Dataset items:
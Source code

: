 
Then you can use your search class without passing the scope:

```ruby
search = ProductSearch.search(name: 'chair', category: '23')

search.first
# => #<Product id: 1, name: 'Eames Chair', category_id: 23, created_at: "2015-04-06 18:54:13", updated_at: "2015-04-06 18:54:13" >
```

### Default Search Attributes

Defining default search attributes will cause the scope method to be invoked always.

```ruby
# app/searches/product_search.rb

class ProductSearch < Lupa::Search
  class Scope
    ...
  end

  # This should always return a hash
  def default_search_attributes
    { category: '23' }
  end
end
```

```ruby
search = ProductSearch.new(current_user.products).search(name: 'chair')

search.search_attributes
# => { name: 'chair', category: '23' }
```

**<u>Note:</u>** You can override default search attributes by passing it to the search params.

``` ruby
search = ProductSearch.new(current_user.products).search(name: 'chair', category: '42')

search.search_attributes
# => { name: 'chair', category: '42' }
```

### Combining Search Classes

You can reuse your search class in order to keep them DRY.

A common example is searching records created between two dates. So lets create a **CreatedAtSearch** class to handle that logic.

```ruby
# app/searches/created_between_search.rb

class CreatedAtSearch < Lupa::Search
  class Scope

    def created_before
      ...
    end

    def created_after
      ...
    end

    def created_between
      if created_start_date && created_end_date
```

- PROBLEM TO SOLVE -
Repeat the full set of records exactly.

- EXERCISE RESPONSE -
Source code

: 
Then you can use your search class without passing the scope:

```ruby
search = ProductSearch.search(name: 'chair', category: '23')

search.first
# => #<Product id: 1, name: 'Eames Chair', category_id: 23, created_at: "2015-04-06 18:54:13", updated_at: "2015-04-06 18:54:13" >
```

### Default Search Attributes

Defining default search attributes will cause the scope method to be invoked always.

```ruby
# app/searches/product_search.rb

class ProductSearch < Lupa::Search
  class Scope
    ...
  end

  # This should always return a hash
  def default_search_attributes
    { category: '23' }
  end
end
```

```ruby
search = ProductSearch.new(current_user.products).search(name: 'chair')

search.search_attributes
# => { name: 'chair', category: '23' }
```

**<u>Note:</u>** You can override default search attributes by passing it to the search params.

``` ruby
search = ProductSearch.new(current_user.products).search(name: 'chair', category: '42')

search.search_attributes
# => { name: 'chair', category: '42' }
```

### Combining Search Classes

You can reuse your search class in order to keep them DRY.

A common example is searching records created between two dates. So lets create a **CreatedAtSearch** class to handle that logic.

```ruby
# app/searches/created_between_search.rb

class CreatedAtSearch < Lupa::Search
  class Scope

    def created_before
      ...
    end

    def created_after
      ...
    end

    def created_between
      if created_start_date && created_end_date
```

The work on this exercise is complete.